Thus, it is clear that the magnitude of these organic wastes
constitutes a serious environmental problem. As a result,
increasingly stringent regulation of waste disposal practices are
being imposed to satisfy environmental standards. Therefore,
reutilization of these materials has become an important component
of prudent industrial policy.
[0005] With the advent of energy sources being limited by OPEC in
the 1970's, three programs were initiated to develop a source of
domestic oil. They were 1) coal liquefaction, 2) oil shale mining,
and 3) biomass liquefaction. Once the oil crisis calmed, these
programs were scaled back. In the case of biomass liquefaction, two
projects survived.
[0006] The first was run by the U.S. Department of Energy in
Albany, Oreg. in the late 1970's. The liquefaction process
consisted of mixing a carrier oil with low wood flour
concentrations and introducing this slurry into a closed loop
heated/pressurized system. The slurry was recycled at various
pressures and temperatures for times from 12 hr. to several days. A
key component was the use of a piston pump to pump and pressurize
the slurry. While the oil made had O.sub.2 levels of 8 to 12%
versus the 53% of the wood flour, two major problems were noted.
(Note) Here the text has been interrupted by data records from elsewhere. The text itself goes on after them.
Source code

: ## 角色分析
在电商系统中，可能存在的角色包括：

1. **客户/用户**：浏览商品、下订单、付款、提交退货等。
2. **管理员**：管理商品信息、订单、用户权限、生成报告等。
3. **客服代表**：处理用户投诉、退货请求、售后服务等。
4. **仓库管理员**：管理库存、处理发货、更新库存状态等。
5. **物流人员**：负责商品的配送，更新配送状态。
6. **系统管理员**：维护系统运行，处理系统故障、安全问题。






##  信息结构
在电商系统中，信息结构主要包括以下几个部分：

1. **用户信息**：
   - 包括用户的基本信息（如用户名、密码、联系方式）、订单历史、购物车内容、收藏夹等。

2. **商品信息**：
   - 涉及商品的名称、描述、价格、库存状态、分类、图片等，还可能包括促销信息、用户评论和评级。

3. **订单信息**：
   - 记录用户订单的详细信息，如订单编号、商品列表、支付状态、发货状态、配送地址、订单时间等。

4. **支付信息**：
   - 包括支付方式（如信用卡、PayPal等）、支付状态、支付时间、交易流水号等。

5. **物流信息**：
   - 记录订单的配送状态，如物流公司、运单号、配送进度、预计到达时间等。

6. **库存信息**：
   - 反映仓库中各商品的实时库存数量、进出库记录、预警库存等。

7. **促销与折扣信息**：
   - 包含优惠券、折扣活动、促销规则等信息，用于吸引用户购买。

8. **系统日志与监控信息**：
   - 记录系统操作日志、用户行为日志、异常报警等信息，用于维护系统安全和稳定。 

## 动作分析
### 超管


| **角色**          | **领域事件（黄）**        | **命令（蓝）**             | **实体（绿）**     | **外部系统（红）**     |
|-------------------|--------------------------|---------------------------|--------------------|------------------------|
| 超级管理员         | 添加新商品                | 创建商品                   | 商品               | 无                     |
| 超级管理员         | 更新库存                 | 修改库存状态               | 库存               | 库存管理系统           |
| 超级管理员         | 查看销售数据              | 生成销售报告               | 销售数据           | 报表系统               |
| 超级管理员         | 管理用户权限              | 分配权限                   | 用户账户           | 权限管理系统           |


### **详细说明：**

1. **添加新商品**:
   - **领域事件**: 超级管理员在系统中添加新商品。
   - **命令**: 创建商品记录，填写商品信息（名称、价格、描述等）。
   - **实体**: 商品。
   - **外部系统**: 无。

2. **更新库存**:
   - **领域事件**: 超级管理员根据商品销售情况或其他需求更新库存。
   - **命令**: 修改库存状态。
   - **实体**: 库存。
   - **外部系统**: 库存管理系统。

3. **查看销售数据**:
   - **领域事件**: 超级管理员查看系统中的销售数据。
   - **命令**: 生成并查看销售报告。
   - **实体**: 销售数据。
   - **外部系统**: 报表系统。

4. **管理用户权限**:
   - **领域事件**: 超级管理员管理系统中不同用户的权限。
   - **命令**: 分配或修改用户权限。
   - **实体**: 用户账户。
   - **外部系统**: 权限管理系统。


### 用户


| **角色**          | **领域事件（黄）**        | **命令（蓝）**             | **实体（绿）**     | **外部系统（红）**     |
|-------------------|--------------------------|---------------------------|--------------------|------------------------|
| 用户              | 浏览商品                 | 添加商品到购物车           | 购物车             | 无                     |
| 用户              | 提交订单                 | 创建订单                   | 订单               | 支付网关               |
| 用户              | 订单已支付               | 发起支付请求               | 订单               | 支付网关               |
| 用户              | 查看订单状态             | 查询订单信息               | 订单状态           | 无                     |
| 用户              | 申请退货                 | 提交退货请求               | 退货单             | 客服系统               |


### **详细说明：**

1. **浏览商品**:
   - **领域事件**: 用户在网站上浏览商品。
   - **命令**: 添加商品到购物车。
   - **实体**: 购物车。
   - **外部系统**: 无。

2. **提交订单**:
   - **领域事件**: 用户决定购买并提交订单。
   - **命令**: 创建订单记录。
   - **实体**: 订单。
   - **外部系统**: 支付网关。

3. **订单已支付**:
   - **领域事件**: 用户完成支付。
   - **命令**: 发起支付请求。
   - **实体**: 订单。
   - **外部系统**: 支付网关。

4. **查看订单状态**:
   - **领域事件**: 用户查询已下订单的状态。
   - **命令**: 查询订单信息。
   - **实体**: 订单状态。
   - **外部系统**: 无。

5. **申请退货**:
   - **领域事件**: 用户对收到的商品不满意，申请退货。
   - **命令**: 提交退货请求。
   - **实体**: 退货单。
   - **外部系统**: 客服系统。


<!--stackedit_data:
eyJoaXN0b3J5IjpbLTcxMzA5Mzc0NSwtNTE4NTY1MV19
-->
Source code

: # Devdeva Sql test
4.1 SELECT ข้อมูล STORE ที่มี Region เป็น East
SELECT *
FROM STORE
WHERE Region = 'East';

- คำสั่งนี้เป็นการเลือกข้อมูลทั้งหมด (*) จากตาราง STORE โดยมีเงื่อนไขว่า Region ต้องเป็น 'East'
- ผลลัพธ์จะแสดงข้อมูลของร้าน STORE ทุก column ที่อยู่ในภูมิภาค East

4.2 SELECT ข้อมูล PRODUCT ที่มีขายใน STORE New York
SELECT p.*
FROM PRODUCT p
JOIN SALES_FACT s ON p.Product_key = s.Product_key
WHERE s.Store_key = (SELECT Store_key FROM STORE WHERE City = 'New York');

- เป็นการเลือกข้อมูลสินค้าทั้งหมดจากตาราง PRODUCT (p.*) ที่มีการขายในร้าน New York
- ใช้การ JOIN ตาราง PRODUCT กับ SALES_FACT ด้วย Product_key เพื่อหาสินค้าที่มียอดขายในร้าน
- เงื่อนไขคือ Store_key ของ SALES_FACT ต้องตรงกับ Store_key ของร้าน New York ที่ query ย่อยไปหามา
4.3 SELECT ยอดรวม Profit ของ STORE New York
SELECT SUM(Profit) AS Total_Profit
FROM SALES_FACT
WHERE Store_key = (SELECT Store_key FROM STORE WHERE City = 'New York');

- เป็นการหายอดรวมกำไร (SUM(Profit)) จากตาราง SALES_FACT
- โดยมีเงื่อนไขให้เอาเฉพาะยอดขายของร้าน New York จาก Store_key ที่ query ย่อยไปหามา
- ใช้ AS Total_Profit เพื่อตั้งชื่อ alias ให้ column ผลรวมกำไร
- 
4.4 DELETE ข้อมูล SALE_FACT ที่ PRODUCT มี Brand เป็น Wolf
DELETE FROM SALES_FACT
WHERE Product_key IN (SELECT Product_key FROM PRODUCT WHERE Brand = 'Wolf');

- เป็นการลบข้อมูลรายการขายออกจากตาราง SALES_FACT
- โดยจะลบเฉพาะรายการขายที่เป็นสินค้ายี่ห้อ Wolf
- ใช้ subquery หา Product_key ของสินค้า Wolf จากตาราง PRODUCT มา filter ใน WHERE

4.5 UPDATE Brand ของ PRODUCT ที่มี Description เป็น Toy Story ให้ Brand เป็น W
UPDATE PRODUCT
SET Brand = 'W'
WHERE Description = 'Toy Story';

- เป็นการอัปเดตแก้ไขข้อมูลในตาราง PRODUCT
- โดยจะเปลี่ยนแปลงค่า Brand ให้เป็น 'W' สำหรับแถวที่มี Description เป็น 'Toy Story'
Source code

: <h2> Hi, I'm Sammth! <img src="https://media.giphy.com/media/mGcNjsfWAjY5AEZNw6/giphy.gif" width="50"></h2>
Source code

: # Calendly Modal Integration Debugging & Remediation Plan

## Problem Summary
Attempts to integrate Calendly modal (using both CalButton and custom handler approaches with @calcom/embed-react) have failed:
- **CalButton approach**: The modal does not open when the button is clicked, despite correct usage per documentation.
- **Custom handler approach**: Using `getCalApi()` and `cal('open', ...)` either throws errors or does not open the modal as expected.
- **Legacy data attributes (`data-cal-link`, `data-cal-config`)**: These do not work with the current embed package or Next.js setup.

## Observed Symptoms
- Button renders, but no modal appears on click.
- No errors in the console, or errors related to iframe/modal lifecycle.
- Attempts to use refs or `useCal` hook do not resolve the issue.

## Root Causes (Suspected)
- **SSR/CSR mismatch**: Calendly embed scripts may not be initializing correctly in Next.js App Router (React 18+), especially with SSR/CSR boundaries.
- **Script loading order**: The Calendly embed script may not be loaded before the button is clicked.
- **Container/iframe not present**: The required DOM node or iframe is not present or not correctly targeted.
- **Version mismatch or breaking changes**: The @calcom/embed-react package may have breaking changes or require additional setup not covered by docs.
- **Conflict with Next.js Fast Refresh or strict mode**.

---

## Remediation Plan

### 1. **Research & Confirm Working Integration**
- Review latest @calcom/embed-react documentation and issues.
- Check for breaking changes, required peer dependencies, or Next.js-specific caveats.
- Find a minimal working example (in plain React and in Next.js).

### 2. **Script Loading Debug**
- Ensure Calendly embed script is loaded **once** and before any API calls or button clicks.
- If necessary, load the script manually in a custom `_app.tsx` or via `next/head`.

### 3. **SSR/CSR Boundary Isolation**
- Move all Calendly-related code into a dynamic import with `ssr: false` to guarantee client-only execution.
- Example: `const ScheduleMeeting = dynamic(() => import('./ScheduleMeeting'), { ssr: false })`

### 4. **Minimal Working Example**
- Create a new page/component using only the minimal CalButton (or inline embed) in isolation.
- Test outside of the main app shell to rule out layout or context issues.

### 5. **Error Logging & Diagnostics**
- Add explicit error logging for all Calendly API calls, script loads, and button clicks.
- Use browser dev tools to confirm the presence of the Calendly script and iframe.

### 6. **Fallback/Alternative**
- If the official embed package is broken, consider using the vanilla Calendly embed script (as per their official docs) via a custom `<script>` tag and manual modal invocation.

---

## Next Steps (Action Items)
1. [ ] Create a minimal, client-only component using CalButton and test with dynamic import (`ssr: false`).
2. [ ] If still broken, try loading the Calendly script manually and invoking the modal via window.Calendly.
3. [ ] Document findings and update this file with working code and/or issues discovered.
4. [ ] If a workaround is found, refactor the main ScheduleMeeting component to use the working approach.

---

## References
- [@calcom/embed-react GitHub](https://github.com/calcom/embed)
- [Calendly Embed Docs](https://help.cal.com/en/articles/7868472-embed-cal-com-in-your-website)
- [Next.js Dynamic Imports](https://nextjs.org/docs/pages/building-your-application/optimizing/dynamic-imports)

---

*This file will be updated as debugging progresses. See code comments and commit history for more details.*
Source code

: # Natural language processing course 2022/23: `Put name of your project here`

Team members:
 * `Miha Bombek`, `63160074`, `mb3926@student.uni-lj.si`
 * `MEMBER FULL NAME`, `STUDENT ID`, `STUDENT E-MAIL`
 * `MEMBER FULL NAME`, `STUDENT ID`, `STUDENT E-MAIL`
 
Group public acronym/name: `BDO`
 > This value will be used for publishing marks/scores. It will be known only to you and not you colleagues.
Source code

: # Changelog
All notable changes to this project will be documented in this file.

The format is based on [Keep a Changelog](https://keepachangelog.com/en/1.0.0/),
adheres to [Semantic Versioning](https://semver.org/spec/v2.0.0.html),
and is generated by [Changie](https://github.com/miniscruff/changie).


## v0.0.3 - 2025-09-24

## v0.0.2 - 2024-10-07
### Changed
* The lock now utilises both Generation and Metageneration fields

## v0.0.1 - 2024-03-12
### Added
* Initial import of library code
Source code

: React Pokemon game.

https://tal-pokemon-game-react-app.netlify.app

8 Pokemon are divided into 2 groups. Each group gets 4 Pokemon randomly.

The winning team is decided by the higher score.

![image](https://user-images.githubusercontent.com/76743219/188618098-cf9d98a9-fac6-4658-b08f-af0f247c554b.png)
The first was the inefficiency of the process. It took
approximately three times as much energy as was gained. In
addition, cycle times of days dictated that a very large plant must
be utilized for the process to be economically viable. The second
problem was the tendency of the piston pumps to plug on the wood
flour. Thus, this liquefaction process was not reliable or
economically sound.
[0007] The second project was funded by the U.S. Department of
Energy with overview by Battelle Northwest. The main research was
conducted by the Department of Chemical Engineering of the
University of Arizona in Tucson. The pump problems experienced in
the first project were solved by using a plastic extruder to pump
and pressurize the slurry. Optimum slurry levels of 50/50 (wood
mass/carrier oil mass) were found on single screw extruders and
65/35 on twin screw extruders (versus 12% wood mass/88% carrier oil
mass used in the Albany project described above). Lower wood levels
were easier to pump, while higher wood levels increased conversion
quantities. A total of 57 runs explored process variables to
determine their influence. Pressures up to 3000 psi and
temperatures up to 400 degrees C. were evaluated. Superheated steam
was injected into a tubular reactor just after the extruder. In
addition, CO was injected to increase the hydrogenation of the
created oil to make it more like petroleum. While these studies
resulted in a better understood and efficient liquefaction process,
the overall efficiency was still not economically viable enough for
commercialization.
SUMMARY OF THE INVENTION
[0008] A primary goal of this invention is the use of liquefied
biomass to induce more efficient breakdown of biomass in the
production of a combustible energy product. More particularly, the
invention relates to a process for producing a fuel product from
biomass that includes providing a biomass feedstock to a high-shear
mixer, mixing the biomass material under conditions sufficient for
the material to undergo liquefaction, and re-circulating and
blending at least part of the liquefied biomass material with the
feedstock.
[0009] In a preferred embodiment of the invention, the process of
the invention takes advantage of the reactive nature of liquefied
biomass material to induce the breakdown of a new feedstock of
biomass by re-introducing the liquefied biomass back into the
high-shear mixer.
[0010] According to these and other embodiments, the present
invention involves the degradation of feedstock biomass, which
preferably is organic-waste material, with a liquefied biomass
produced by the direct liquefaction or fast pyrolysis of the
feedstock biomass material. Such liquefied biomass is produced
according to known liquefaction processes in the absence of oxygen
at typical temperatures between about 230 and 370 degrees C. (about
450-700 degrees F.) and typical pressures between 200 and 3,000
psi. Alternatively, a liquid biomass product may also be produced
by the process of fast pyrolysis, which is instead carried out at
atmospheric pressure and at temperatures of 400-600 degrees C.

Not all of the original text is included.